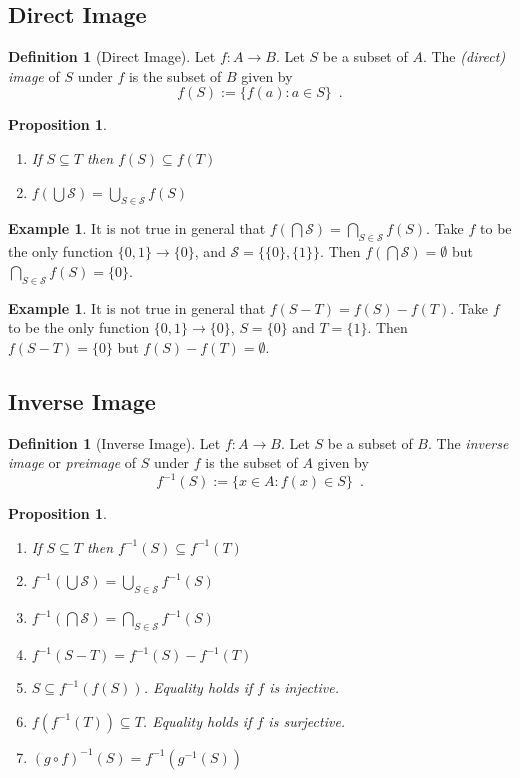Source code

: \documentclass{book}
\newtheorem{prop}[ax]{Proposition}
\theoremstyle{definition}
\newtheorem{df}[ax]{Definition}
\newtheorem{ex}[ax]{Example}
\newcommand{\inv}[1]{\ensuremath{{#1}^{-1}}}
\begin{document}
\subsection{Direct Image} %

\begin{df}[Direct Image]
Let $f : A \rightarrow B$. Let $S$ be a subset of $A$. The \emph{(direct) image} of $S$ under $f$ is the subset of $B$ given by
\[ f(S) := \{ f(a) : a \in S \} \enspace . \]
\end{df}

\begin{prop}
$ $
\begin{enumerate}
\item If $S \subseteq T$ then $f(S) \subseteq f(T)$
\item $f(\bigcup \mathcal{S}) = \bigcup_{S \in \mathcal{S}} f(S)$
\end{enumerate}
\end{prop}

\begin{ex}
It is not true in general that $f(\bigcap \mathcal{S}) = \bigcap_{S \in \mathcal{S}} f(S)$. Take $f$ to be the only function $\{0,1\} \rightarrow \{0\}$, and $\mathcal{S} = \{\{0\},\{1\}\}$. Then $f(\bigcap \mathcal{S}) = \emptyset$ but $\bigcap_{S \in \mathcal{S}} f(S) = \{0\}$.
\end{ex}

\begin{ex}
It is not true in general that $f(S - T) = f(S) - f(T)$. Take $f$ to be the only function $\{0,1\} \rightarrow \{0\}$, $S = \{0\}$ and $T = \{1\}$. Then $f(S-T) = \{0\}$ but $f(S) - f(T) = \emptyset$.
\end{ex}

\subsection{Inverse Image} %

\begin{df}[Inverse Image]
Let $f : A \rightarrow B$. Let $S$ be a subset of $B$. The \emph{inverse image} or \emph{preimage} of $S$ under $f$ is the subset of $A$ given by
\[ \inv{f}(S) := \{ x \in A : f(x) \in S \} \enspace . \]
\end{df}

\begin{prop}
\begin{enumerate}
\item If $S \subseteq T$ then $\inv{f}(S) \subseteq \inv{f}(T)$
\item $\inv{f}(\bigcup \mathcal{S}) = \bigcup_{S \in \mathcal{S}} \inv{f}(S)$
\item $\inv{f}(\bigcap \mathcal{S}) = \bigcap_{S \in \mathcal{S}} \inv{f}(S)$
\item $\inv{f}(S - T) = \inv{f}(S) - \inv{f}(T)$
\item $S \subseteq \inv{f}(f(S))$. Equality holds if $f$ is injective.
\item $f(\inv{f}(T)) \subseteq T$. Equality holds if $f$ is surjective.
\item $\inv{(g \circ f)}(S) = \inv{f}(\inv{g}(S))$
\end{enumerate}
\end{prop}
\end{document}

Problem description: Each line from the first line of the data above through the one containing "then $f(S) \subseteq f(T)$" must be set down exactly; the pictures must not be.

Task output:
Source code

: \documentclass{book}
\newtheorem{prop}[ax]{Proposition}
\theoremstyle{definition}
\newtheorem{df}[ax]{Definition}
\newtheorem{ex}[ax]{Example}
\newcommand{\inv}[1]{\ensuremath{{#1}^{-1}}}
\begin{document}
\subsection{Direct Image} %

\begin{df}[Direct Image]
Let $f : A \rightarrow B$. Let $S$ be a subset of $A$. The \emph{(direct) image} of $S$ under $f$ is the subset of $B$ given by
\[ f(S) := \{ f(a) : a \in S \} \enspace . \]
\end{df}

\begin{prop}
$ $
\begin{enumerate}
\item If $S \subseteq T$ then $f(S) \subseteq f(T)$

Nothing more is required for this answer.